Cerita dari Hutan : Kehidupan Harmonis Masyarakat dan Hutan di Desa Simancuang

Dipublikasikan oleh admin pada

Oleh : Desheila Putri, Sukarelawan Hutan itu Indonesia

Perjalanan darat selama 7 jam dari Padang seolah terbayar sore itu saat pertama kalinya menginjakan kaki di desa Jorong Simancuang, Solok Selatan, Sumatera Barat. Kehangatan dan ramah warga desa adalah kesan pertama saat itu. 

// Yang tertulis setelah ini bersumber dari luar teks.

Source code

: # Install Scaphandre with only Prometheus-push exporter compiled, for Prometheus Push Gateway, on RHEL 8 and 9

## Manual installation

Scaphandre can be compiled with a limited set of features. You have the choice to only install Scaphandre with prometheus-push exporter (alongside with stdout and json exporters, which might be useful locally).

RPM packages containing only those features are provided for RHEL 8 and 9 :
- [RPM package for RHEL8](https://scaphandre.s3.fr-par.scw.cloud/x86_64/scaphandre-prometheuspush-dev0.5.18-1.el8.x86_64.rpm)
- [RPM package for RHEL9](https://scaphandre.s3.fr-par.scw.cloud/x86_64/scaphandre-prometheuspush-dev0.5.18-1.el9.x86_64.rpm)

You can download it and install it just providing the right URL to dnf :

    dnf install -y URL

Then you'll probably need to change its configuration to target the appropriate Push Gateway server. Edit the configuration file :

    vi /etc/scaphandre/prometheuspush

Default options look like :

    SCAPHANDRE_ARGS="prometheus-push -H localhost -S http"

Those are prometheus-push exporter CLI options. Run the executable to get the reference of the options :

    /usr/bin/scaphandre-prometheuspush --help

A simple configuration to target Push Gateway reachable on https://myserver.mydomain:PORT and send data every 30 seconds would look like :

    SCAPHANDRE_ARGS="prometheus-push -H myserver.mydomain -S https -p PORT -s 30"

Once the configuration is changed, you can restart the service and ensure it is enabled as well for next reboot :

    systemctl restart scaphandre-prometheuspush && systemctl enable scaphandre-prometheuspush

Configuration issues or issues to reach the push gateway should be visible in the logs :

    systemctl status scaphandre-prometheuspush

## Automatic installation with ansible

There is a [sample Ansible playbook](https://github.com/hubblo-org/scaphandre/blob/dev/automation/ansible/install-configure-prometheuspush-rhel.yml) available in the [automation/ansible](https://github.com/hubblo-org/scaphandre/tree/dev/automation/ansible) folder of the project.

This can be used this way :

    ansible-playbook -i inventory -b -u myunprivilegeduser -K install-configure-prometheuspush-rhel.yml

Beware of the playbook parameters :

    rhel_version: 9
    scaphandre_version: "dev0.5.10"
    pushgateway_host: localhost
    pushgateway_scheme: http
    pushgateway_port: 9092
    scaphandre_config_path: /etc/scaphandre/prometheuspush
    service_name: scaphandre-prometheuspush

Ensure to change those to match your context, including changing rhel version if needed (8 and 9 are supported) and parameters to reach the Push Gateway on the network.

Desa Jorong Simancuang, adalah desa yang letaknya di Solok Selatan, Sumatera Barat desa ini sudah berdiri dari tahun 1974, sebagian besar masyarakatnya berprofesi sebagai petani padi. Ada cara unik bagaimana masyarakat desa Simancuang mengelola sumber daya alamnya, salah satunya tidak banyak memakai pupuk kimia di ladangnya, cara menanamnya juga masih dilakukan dengan cara tradisional. Uniknya juga, sistem tata letak rumah-rumah di desa Simancuang dibuat di antara sawah-sawah, jarak antar rumah umumnya berjauhan.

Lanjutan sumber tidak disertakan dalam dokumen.